Internet y la sociedad de los likes, con sus relaciones efímeras y superficiales, se han ganado plenamente el estatus de nueva droga que, equivalente al «soma» descrito por Huxley en Un mundo feliz, resarce del sufrimiento y los agravios del mundo real, despertando la ilusión de una comunidad más “auténtica”, proyectada en otra dimensión respecto al tradicional mundo off line. Desde esta perspectiva, se podrían aplicar a la sociedad de Internet y a sus paraísos digitales las consideraciones en su momento desarrolladas por Marx en relación al Opium des Volks religioso, que él entendía como comunidad celestial ideada a modo de falsa compensación por las distorsiones de la terrenal. Parafraseando a Feuerbach, se podría afirmar que cuanto más pone el hombre en lo digital, tanto menos tiene en lo real y en sí mismo.

Como se recordaba, la community digital condensa en sí la esencia de la sociedad construida sobre bases no-sociales propias del cosmopolitismo liberal: en abstracto, se está conectado a escala planetaria y sin exclusiones y, en concreto, cada uno está solo consigo mismo, frente a su propia pantalla y recluido en su propia celda digital. Ésta es la esencia falsamente comunitaria de lo que se ha definido como la nueva “sociedad on line”.

Pronta tanto a instaurarse como a romperse, egoísta y apegada a la norma exclusiva del do ut des –doy para que des-, con frecuencia caracterizada por la irrupción incontenible de la violencia (desde los “odiadores” haters al cyberbullismo ), la relación digital aparece como un momento decisivo de la deriva poshumana que acompaña la apoteosis del nuevo tecnocapitalismo globalizado.

Las mismas relaciones que la community digital plantea son efímeras y superficiales, precarias y a tiempo parcial: rara vez se estructuran en la forma de un vínculo estable y duradero, capaz de dar lugar a las tradicionales figuras de la amistad, del amor y de la lucha política. En su mayor parte se trata de relaciones intermitentes y provisionales, que no llegan más allá de la instantaneidad siempre revocable del like.

Para comprender plenamente la verdadera naturaleza de las relaciones sociales de tipo digital, puede ser útil un rápido recordatorio taxonómico de sus principales formas. Existe, por ejemplo, el fenómeno del ghosting, o sea desaparecer de improviso (literalmente, convertiéndose en un “fantasma”) de la vida de alguien, sin ofrecer ninguna explicación, incluso si hasta poco antes parecía que la relación discurría por el mejor de los caminos.

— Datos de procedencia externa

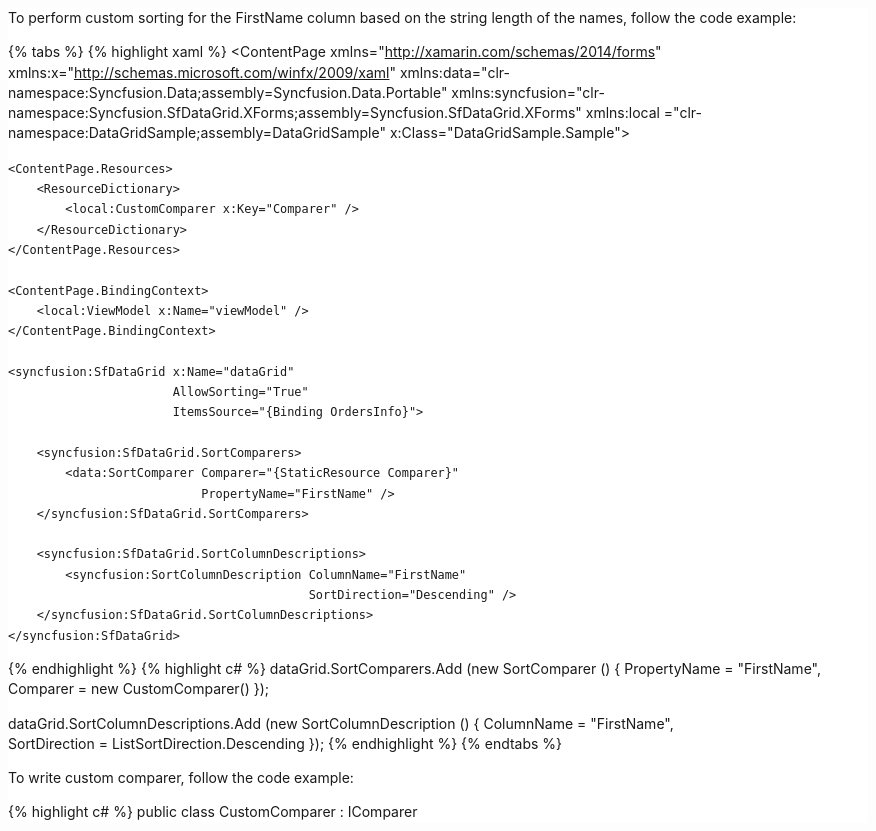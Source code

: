 To perform custom sorting for the FirstName column based on the string length of the names, follow the code example:

{% tabs %}
{% highlight xaml %}
<ContentPage xmlns="http://xamarin.com/schemas/2014/forms"
             xmlns:x="http://schemas.microsoft.com/winfx/2009/xaml"
             xmlns:data="clr-namespace:Syncfusion.Data;assembly=Syncfusion.Data.Portable"
             xmlns:syncfusion="clr-namespace:Syncfusion.SfDataGrid.XForms;assembly=Syncfusion.SfDataGrid.XForms"
             xmlns:local ="clr-namespace:DataGridSample;assembly=DataGridSample"
             x:Class="DataGridSample.Sample">

    <ContentPage.Resources>
        <ResourceDictionary>
            <local:CustomComparer x:Key="Comparer" />
        </ResourceDictionary>
    </ContentPage.Resources>

    <ContentPage.BindingContext>
        <local:ViewModel x:Name="viewModel" />
    </ContentPage.BindingContext>

    <syncfusion:SfDataGrid x:Name="dataGrid"
                           AllowSorting="True"
                           ItemsSource="{Binding OrdersInfo}">

        <syncfusion:SfDataGrid.SortComparers>
            <data:SortComparer Comparer="{StaticResource Comparer}"
                               PropertyName="FirstName" />
        </syncfusion:SfDataGrid.SortComparers>

        <syncfusion:SfDataGrid.SortColumnDescriptions>
            <syncfusion:SortColumnDescription ColumnName="FirstName" 
                                              SortDirection="Descending" />
        </syncfusion:SfDataGrid.SortColumnDescriptions>
    </syncfusion:SfDataGrid>
</ContentPage> 
{% endhighlight %}
{% highlight c# %}
dataGrid.SortComparers.Add (new SortComparer () {
    PropertyName = "FirstName",
    Comparer = new CustomComparer()
});

dataGrid.SortColumnDescriptions.Add (new SortColumnDescription () {
    ColumnName = "FirstName",
    SortDirection = ListSortDirection.Descending
}); 
{% endhighlight %}
{% endtabs %}

To write custom comparer, follow the code example:

{% highlight c# %}
public class CustomComparer : IComparer<Object>, ISortDirection
{
    public int Compare(object x, object y)
    {
        int nameX;
        int nameY;

        //For OrderInfo type data
        if (x.GetType () == typeof(OrderInfo)) {
            //Calculating the length of FirstName in OrderInfo objects
            nameX = ((OrderInfo)x).FirstName.Length;
            nameY = ((OrderInfo)y).FirstName.Length;
        }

También tenemos el fenómeno del breadcrumbing, o lo que sería “alimentar” una relación con mensajes esporádicos, manteniendo una ventana abierta y dando falsas esperanzas a la otra persona. Igualmente se da la figura del benching, que supondría “tener en el banquillo”, es decir, mantener a la otra persona en una especie de limbo, tomándose siempre tiempo y evitando tanto interrumpir la relación como estructurarla más sólidamente.

Está, en fin, el fenómeno del zombieing, que podría plausiblemente entenderse como una evolución del ghosting: consiste en una suerte de “resurrección” sucesiva (e igualmente injustificada) tras la desaparición con la que la relación se había interrumpido ex abrupto.

Esta mezcla de aislamiento y de distanciamiento de lo real es corroborada de modo flagrante por la generación de los llamados “niños Hikikomori”, expresión japonesa que designaría a los “niños que han elegido permanecer al margen”. Los “niños Hikikomori”, en efecto, son aquellos que se encierran en sus habitaciones –durante meses, cuando no por años– y, aislados del mundo real, eligen vivir exclusivamente on line. El Hikikomori es alguien que lleva a cabo una secesión de lo real para transferirse integralmente a la vida digital.

La aporía de las relaciones telemáticas puede sintetizarse así: no solamente debilitan las relaciones reales en el acto mismo con el que prometen fortalecerlas; al mismo tiempo, y de manera sinérgica, contribuyen a la nivelación planetaria de las identidades, es decir, a su sustitución por el perfil neutro del hombre deshumanizado y postidentitario: con las redes sociales se tienen “perfiles” pero ya no “identidad”. Cuanto más tiempo dedicamos a las conexiones con los “perfiles” de la red dispersos por el open space del mundo unificado del mercado, tanto más nos sustraemos a las relaciones con “identidades” reales, bajo la perspectiva de no cultivar nunca más ninguna.

Por otra parte, la red Internet es la necesaria cabeza de playa para la mente infantilizada y para el individuo condenado al papel de eterno joven. Se trata de un territorio vasto y sin límites, donde las informaciones se suceden sin tregua, mientras los banners, los pop-up y los formularios de inscripción de todo tipo atraen y excitan la mente, provocando una inestabilidad perpetua y una sobreexcitación continua.

Apoyada sobre la previa pulverización de las comunidades éticas tradicionales, la socialización consumista de las jóvenes generaciones en capitalismo integral y privadas de conciencia infeliz, encuentra su propio humus en las digitales communities no-comunitarias: cuyos habitantes nómadas en sociabilidad líquida no hacen más que publicar post autorreferenciales para sentirse conectados con el mundo y demostrar al prójimo, con el que a menudo nunca se encontrarán realmente, que son partes activas del proceso de socialización conformista de masas.

La comunidad real, con sus raíces éticas, es reemplazada por el no-lugar digital de la red y de las “comunidades imaginarias” como espacio inmaterial y desterritorializado para la relación irreal entre las mónadas consumistas falsamente conectadas y específicamente condenadas al aislacionismo. En esto reside la esencia de la generación que, con mordaz ironía, podría definirse como la de los “egomonstruos” y la del “selfie de la gleba”, hijos de un Yo menor.

Sustituyendo las comunidades reales por las virtuales de las soledades conectadas vía web, redefiniendo en profundidad los modos de pensar y de actuar, las “redes sociales” del mundo digital neutralizan la posibilidad de consolidar y sedimentar la memoria, volviendo precarios, superficiales y fugaces las informaciones y los datos, los acontecimientos y los saberes: estos, actualizados in real time, desaparecen y son redefinidos cada vez que se actualiza la pantalla del propio terminal.

Hacen de cada uno de nosotros un “hombre conexionista”, habitante nómada de las redes y de los contactos volátiles, desertor de las comunidades reales y de los vínculos externos a lo virtual, solitario internauta conectado sin tregua a todos y a nadie. Promueven formas inestables de identidad y de multitasking, déficit de atención y erosión de los vínculos reales. Fortalecen los vínculos débiles y debilitan los fuertes.